Как известно, человеческая культура – я имею в виду все то, в чем человеческая жизнь возвысилась над своей анималистической обусловленностью и в чем она отличается от жизни животных (при этом я пренебрегаю различием между культурой и цивилизацией), – показывает наблюдателю две стороны. С одной стороны, она включает в себя все приобретенное людьми знание и умение, позволяющее им овладеть силами природы и использовать ее блага для удовлетворения человеческих потребностей; с другой стороны, в нее входят все институты, необходимые для регуляции отношений между людьми и особенно для распределения полученных благ. Оба направления культуры связаны между собой, во-первых, поскольку на взаимоотношениях людей во многом сказывается степень удовлетворения влечений, обеспечиваемая имеющимися благами, во-вторых, поскольку отдельный человек сам может вступать в отношения с другим в связи с неким благом, когда тот использует его рабочую силу или делает его сексуальным объектом, в-третьих же, поскольку каждый отдельный индивид потенциально является врагом культуры, которая все же должна представлять общечеловеческий интерес. Примечательно, что люди, какими бы не способными они ни были к разобщенному существованию, воспринимают жертвы, требуемые от них культурой, чтобы сделать возможной совместную жизнь, как тяжкий гнет. Поэтому культура должна защищать себя от отдельных людей, а ее учреждения, институты и заповеди служат этой задаче; они ставят целью не только обеспечение определенного распределения благ, но и его сохранение; более того, они должны защищать от враждебных побуждений людей все то, что служит покорению природы и производству благ. Творения человека легко можно разрушить, а наука и техника, которые ее создали, могут быть использованы и для ее уничтожения.

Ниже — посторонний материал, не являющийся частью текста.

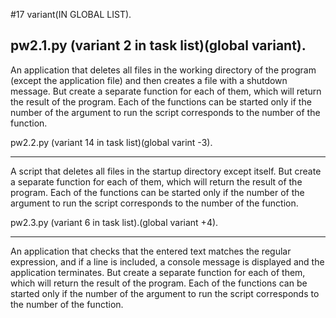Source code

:
#17 variant(IN GLOBAL LIST).

pw2.1.py (variant 2 in task list)(global variant).
---

An application that deletes all files in the working directory of the program (except the application file) 
and then creates a file with a shutdown message. But create a separate function for each of them, 
which will return the result of the program. Each of the functions can be started only 
if the number of the argument to run the script corresponds to the number of the function.

pw2.2.py (variant 14 in task list)(global varint -3).

---

A script that deletes all files in the startup directory except itself. But create 
a separate function for each of them, which will return the result of the program.
Each of the functions can be started only if the number of the argument to run 
the script corresponds to the number of the function.

pw2.3.py (variant 6 in task list).(global variant +4).

---

An application that checks that the entered text matches the regular expression, 
and if a line is included, a console message is displayed and the application terminates.
But create a separate function for each of them, which will return the result of the program. 
Each of the functions can be started only if the number of the argument to run 
the script corresponds to the number of the function.
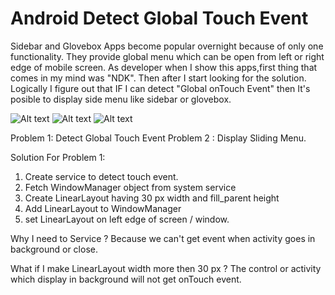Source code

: Android Detect Global Touch Event
=========================

Sidebar and Glovebox Apps become popular overnight because of only one functionality. They provide global menu which can be open from left or right edge of mobile screen.  As developer when I show this apps,first thing that comes in my mind was "NDK".  Then after I start looking for the solution.  Logically I figure out  that IF I can detect "Global onTouch Event" then It's posible to display side menu like sidebar or glovebox.

![Alt text](http://3.bp.blogspot.com/-Do1cGfuJoJg/UVbcRMDhSWI/AAAAAAAADz8/Lzbzzl8HXrc/s320/global_touch_image_1.png "Optional title")    ![Alt text](http://4.bp.blogspot.com/-MbGsUR6Nj_A/UVbcRBYvr5I/AAAAAAAADz4/oxgXV25Gvto/s320/global_touch_image_2.png "Optional title")    ![Alt text](http://1.bp.blogspot.com/-Xsqu4k8MjV8/UVbcRdi-I9I/AAAAAAAAD0E/nmyOdf7AKFA/s320/global_touch_image_3.png "Optional title")

Problem 1: Detect Global Touch Event 
Problem 2 : Display Sliding Menu.

Solution For Problem 1: 
1. Create service to detect touch event.
2. Fetch WindowManager object from system service
3. Create LinearLayout having 30 px width and fill_parent height
4. Add LinearLayout to WindowManager
5. set LinearLayout on left edge of screen / window.


Why I need to Service ? 
Because we can't get event when activity goes in background or close.

What if I make LinearLayout width more then 30 px ?
The control or activity which display in background will not get onTouch event.


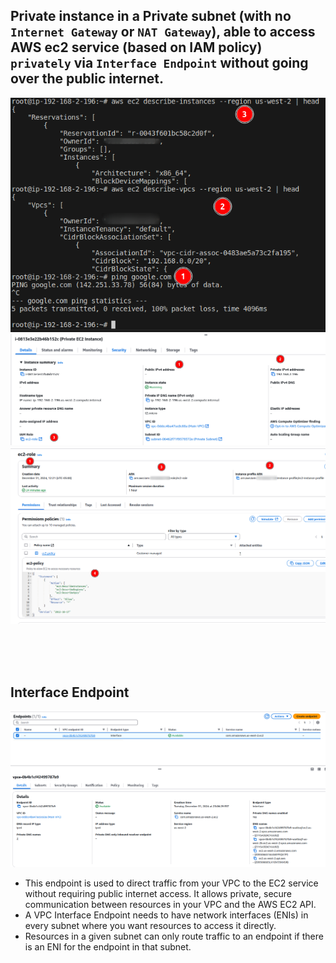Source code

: ## Private instance in a Private subnet (with no `Internet Gateway` or `NAT Gateway`), able to access AWS ec2 service (based on IAM policy) `privately` via `Interface Endpoint` without going over the public internet.
![alt text](images/image1.png)
![alt text](images/image3.png)
![alt text](images/image4.png)

<br><br><br>
## Interface Endpoint
![alt text](images/image2.png)


- This endpoint is used to direct traffic from your VPC to the EC2 service without requiring public internet access. It allows private, secure communication between resources in your VPC and the AWS EC2 API.
- A VPC Interface Endpoint needs to have network interfaces (ENIs) in every subnet where you want resources to access it directly.
- Resources in a given subnet can only route traffic to an endpoint if there is an ENI for the endpoint in that subnet.
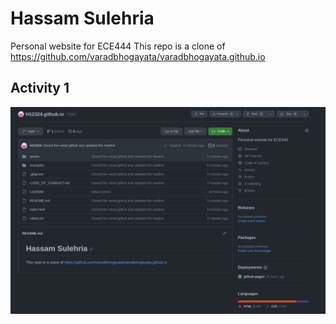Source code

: # Hassam Sulehria

Personal website for ECE444
This repo is a clone of https://github.com/varadbhogayata/varadbhogayata.github.io 

## Activity 1
![Activity 1](acts/act1.png)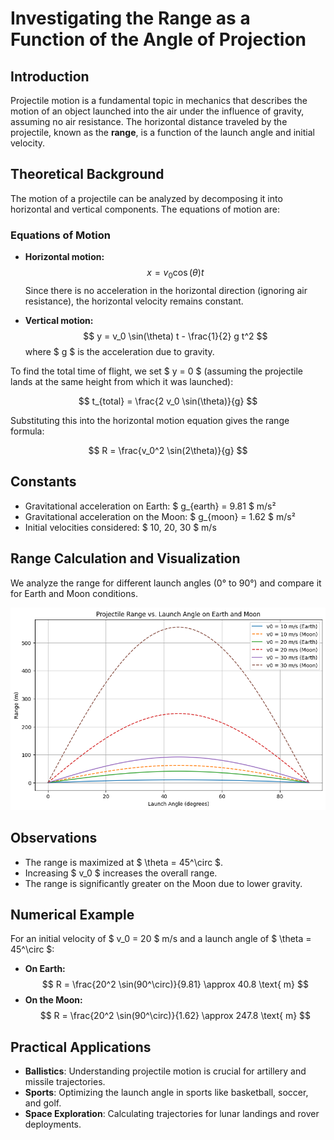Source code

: # Investigating the Range as a Function of the Angle of Projection

## Introduction
Projectile motion is a fundamental topic in mechanics that describes the motion of an object launched into the air under the influence of gravity, assuming no air resistance. The horizontal distance traveled by the projectile, known as the **range**, is a function of the launch angle and initial velocity.

## Theoretical Background
The motion of a projectile can be analyzed by decomposing it into horizontal and vertical components. The equations of motion are:

### Equations of Motion
- **Horizontal motion:**
  $$ x = v_0 \cos(\theta) t $$
  Since there is no acceleration in the horizontal direction (ignoring air resistance), the horizontal velocity remains constant.

- **Vertical motion:**
  $$ y = v_0 \sin(\theta) t - \frac{1}{2} g t^2 $$
  where $ g $ is the acceleration due to gravity.

To find the total time of flight, we set $ y = 0 $ (assuming the projectile lands at the same height from which it was launched):

$$ t_{total} = \frac{2 v_0 \sin(\theta)}{g} $$

Substituting this into the horizontal motion equation gives the range formula:

$$ R = \frac{v_0^2 \sin(2\theta)}{g} $$

## Constants
- Gravitational acceleration on Earth: $ g_{earth} = 9.81 $ m/s²
- Gravitational acceleration on the Moon: $ g_{moon} = 1.62 $ m/s²
- Initial velocities considered: $ 10, 20, 30 $ m/s

## Range Calculation and Visualization
We analyze the range for different launch angles (0° to 90°) and compare it for Earth and Moon conditions.


![alt text](image-1.png)


## Observations
- The range is maximized at $ \theta = 45^\circ $.
- Increasing $ v_0 $ increases the overall range.
- The range is significantly greater on the Moon due to lower gravity.

## Numerical Example
For an initial velocity of $ v_0 = 20 $ m/s and a launch angle of $ \theta = 45^\circ $:

- **On Earth:**
  $$ R = \frac{20^2 \sin(90^\circ)}{9.81} \approx 40.8 \text{ m} $$
- **On the Moon:**
  $$ R = \frac{20^2 \sin(90^\circ)}{1.62} \approx 247.8 \text{ m} $$

## Practical Applications
- **Ballistics**: Understanding projectile motion is crucial for artillery and missile trajectories.
- **Sports**: Optimizing the launch angle in sports like basketball, soccer, and golf.
- **Space Exploration**: Calculating trajectories for lunar landings and rover deployments.


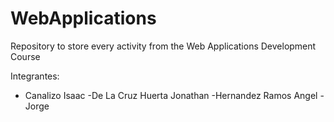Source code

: # WebApplications
Repository to store every activity from the Web Applications Development Course

Integrantes:
- Canalizo Isaac
-De La Cruz Huerta Jonathan
-Hernandez Ramos Angel
-Jorge
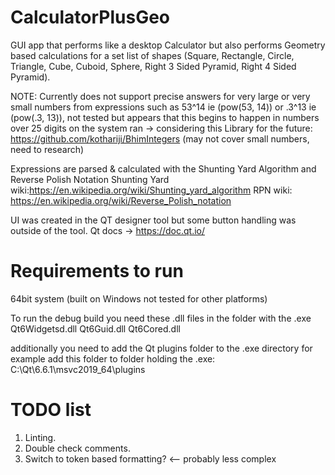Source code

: # CalculatorPlusGeo

GUI app that performs like a desktop Calculator but also performs Geometry based calculations for a set list of shapes (Square, Rectangle, Circle, Triangle, Cube, Cuboid, Sphere, Right 3 Sided Pyramid, Right 4 Sided Pyramid).

NOTE:
Currently does not support precise answers for very large or very small numbers from expressions such as 53^14 ie (pow(53, 14)) or .3^13 ie (pow(.3, 13)), not tested but appears that this begins to happen in numbers over 25 digits on the system ran -> considering this Library for the future: https://github.com/kothariji/BhimIntegers (may not cover small numbers, need to research)

Expressions are parsed & calculated with the Shunting Yard Algorithm and Reverse Polish Notation
Shunting Yard wiki:https://en.wikipedia.org/wiki/Shunting_yard_algorithm 
RPN wiki: https://en.wikipedia.org/wiki/Reverse_Polish_notation

UI was created in the QT designer tool but some button handling was outside of the tool.
Qt docs -> https://doc.qt.io/

# Requirements to run

64bit system (built on Windows not tested for other platforms)

To run the debug build you need these .dll files in the folder with the .exe
Qt6Widgetsd.dll
Qt6Guid.dll
Qt6Cored.dll

additionally you need to add the Qt plugins folder to the .exe directory
for example add this folder to folder holding the .exe:
C:\Qt\6.6.1\msvc2019_64\plugins


# TODO list

1. Linting.
2. Double check comments.
3. Switch to token based formatting? <-- probably less complex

Таким образом, создается впечатление, что культура представляет собой нечто такое, что было навязано сопротивляющемуся большинству меньшинством, которому удалось завладеть средствами власти и принуждения. Совершенно естественно предположить, что эти трудности не коренятся в сущности культуры как таковой, а обусловливаются несовершенством форм культуры, которые были созданы до сих пор. Действительно, эти недостатки нетрудно выявить. Если в покорении природы человечество постоянно двигалось вперед и мы вправе ожидать еще большего прогресса в будущем, то такой же прогресс в регулировании отношений между людьми нельзя с уверенностью констатировать, и, вероятно, во все времена, как и теперь, многие люди задавались вопросом, стоит ли вообще защищать эту часть приобретений культуры. Хочется думать, что все же возможно переустройство человеческих отношений, которое упразднит источники неудовлетворенности культурой, поскольку она откажется от принуждения и подавления влечений, благодаря чему люди, не испытывая внутреннего разлада, смогут предаться приобретению благ и наслаждению ими. Это был бы золотой век; разве что возникает вопрос, достижимо ли подобное состояние. Скорее представляется, что любая культура должна строиться на принуждении и запрете влечений; совсем не гарантировано, что после отмены принуждения большинство человеческих индивидов будет готово поддерживать производительность труда, которая требуется для получения новых жизненных благ. Я думаю, нужно считаться с тем фактом, что у всех людей имеются деструктивные, то есть антисоциальные и антикультурные, тенденции и что у большого числа людей они достаточно сильны, чтобы определять их поведение в человеческом обществе.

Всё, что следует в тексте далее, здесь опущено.